僕はこういう、何かを暗喩するような小説(自分では勝手にメタファー小説と読んでいます)をよく書きます。というか、それしか書けないと言った方が正しいでしょうか。でも、実は僕自身はこういう小説があまり好きじゃありません。
こういうメタファー小説は、受け取りて次第でどうとでも解釈が変わります。すなわち、明確な作品の善し悪しの基準を持たないんですね。例えば、ファンタジー小説なら、『世界観がどれくらいしっかりしているか』『どれだけワクワクするか』や、ミステリー小説なら『どれだけトリックが巧妙か』など、まあそれ自身がアバウトであることには変わりないのですが、ひとつの評価基準がくっ付いています。しかし、メタファー小説って、あくまで受け取り手次第、といういい逃れができてしまうんですよね。で、正直僕はそこに甘えてしまう節があり…。

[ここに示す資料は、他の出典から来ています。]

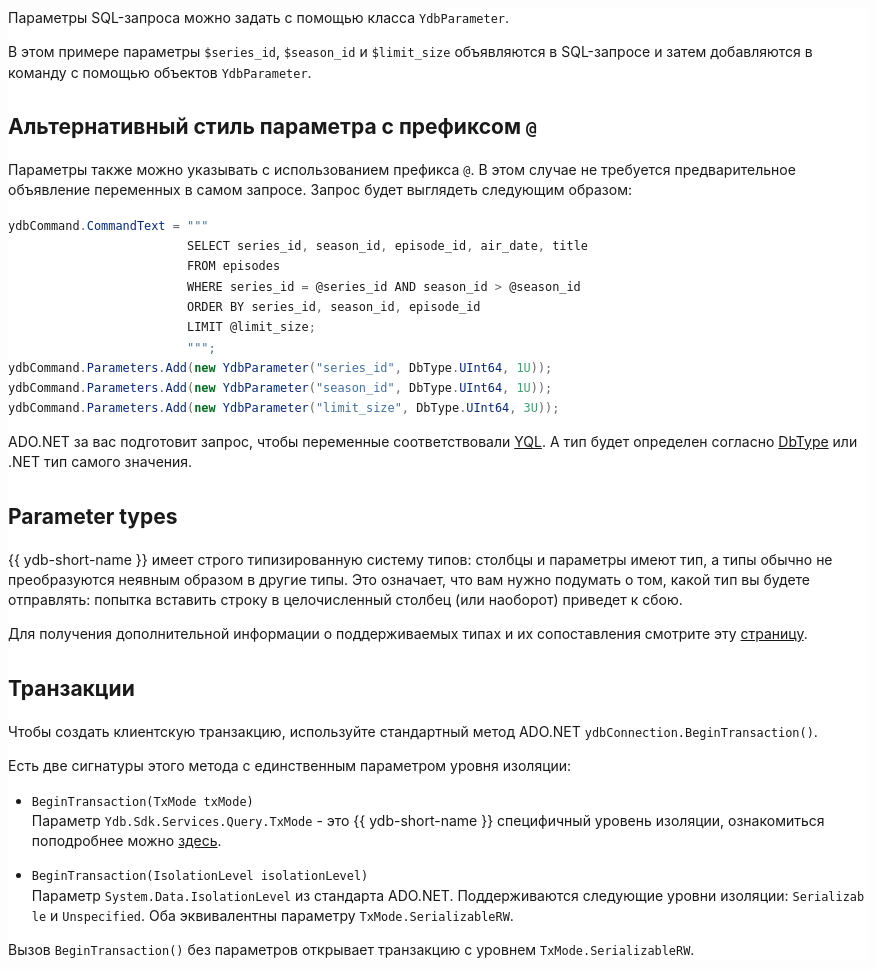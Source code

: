 Параметры SQL-запроса можно задать с помощью класса `YdbParameter`.

В этом примере параметры `$series_id`, `$season_id` и `$limit_size` объявляются в SQL-запросе и затем добавляются в команду с помощью объектов `YdbParameter`.

## Альтернативный стиль параметра с префиксом `@`

Параметры также можно указывать с использованием префикса `@`. В этом случае не требуется предварительное объявление переменных в самом запросе. Запрос будет выглядеть следующим образом:

```c#
ydbCommand.CommandText = """
                         SELECT series_id, season_id, episode_id, air_date, title
                         FROM episodes
                         WHERE series_id = @series_id AND season_id > @season_id
                         ORDER BY series_id, season_id, episode_id
                         LIMIT @limit_size;
                         """;
ydbCommand.Parameters.Add(new YdbParameter("series_id", DbType.UInt64, 1U));
ydbCommand.Parameters.Add(new YdbParameter("season_id", DbType.UInt64, 1U));
ydbCommand.Parameters.Add(new YdbParameter("limit_size", DbType.UInt64, 3U));                         
```

ADO.NET за вас подготовит запрос, чтобы переменные соответствовали [YQL](../../../yql/reference/index.md). А тип будет определен согласно [DbType](https://learn.microsoft.com/en-us/dotnet/api/system.data.dbtype) или .NET тип самого значения.

## Parameter types

{{ ydb-short-name }} имеет строго типизированную систему типов: столбцы и параметры имеют тип, а типы обычно не преобразуются неявным образом в другие типы. Это означает, что вам нужно подумать о том, какой тип вы будете отправлять: попытка вставить строку в целочисленный столбец (или наоборот) приведет к сбою.

Для получения дополнительной информации о поддерживаемых типах и их сопоставления смотрите эту [страницу](type_mapping.md).

## Транзакции

Чтобы создать клиентскую транзакцию, используйте стандартный метод ADO.NET `ydbConnection.BeginTransaction()`.

Есть две сигнатуры этого метода с единственным параметром уровня изоляции:

- `BeginTransaction(TxMode txMode)`<br>
  Параметр `Ydb.Sdk.Services.Query.TxMode` - это {{ ydb-short-name }} специфичный уровень изоляции, ознакомиться поподробнее можно [здесь](../../../concepts/transactions.md).

- `BeginTransaction(IsolationLevel isolationLevel)`<br>
  Параметр `System.Data.IsolationLevel` из стандарта ADO.NET. Поддерживаются следующие уровни изоляции: `Serializable` и `Unspecified`. Оба эквивалентны параметру `TxMode.SerializableRW`.

Вызов `BeginTransaction()` без параметров открывает транзакцию с уровнем `TxMode.SerializableRW`.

次の部誌こそはちゃんとした小説を書きたいです。高校生活最後の部誌でもありますし。以上、ナトリウムでした。
題名『轆轤(ろくろ)』
轆轤を回しているうちにうとうとして眠ってしまった。気が付くと、轆轤の上に粘土でできた赤ん坊がくるくると回っていた。呆気に取られていると、赤ん坊がわんわんと泣き始める。お腹がすいたのだろうか、それともおしめだろうか、私にそんなことが分かるはずもない。そもそも粘土に食事やオムツが必要なのか?粘土が少し乾いているように見えたので、とりあえず水を足してやった。すると、赤ん坊はもっと泣き出す。轆轤上でくるくると回りながらわんわん泣く。パニックになった私は抱き上げれば泣き止むと早合点し、赤ん坊の首と膝裏に腕を差し込み、持ち上げようとした。しかし、赤ん坊の首は存外に弱く、轆轤の勢いも合間って頭がぼとりと地面に落ちて、転がった。轆轤を止め、慌てて頭をくっつけようとしたが、赤ん坊はもう死んでいるらしかった。一瞬ヒヤリとしたがこう思い直す。たかだか粘土の赤ん坊である、そんなに世話を焼く義理もない。心を一転させた私は、赤ん坊の形をしていた粘土を練り直し、眠気に耐えながら再び轆轤を回した。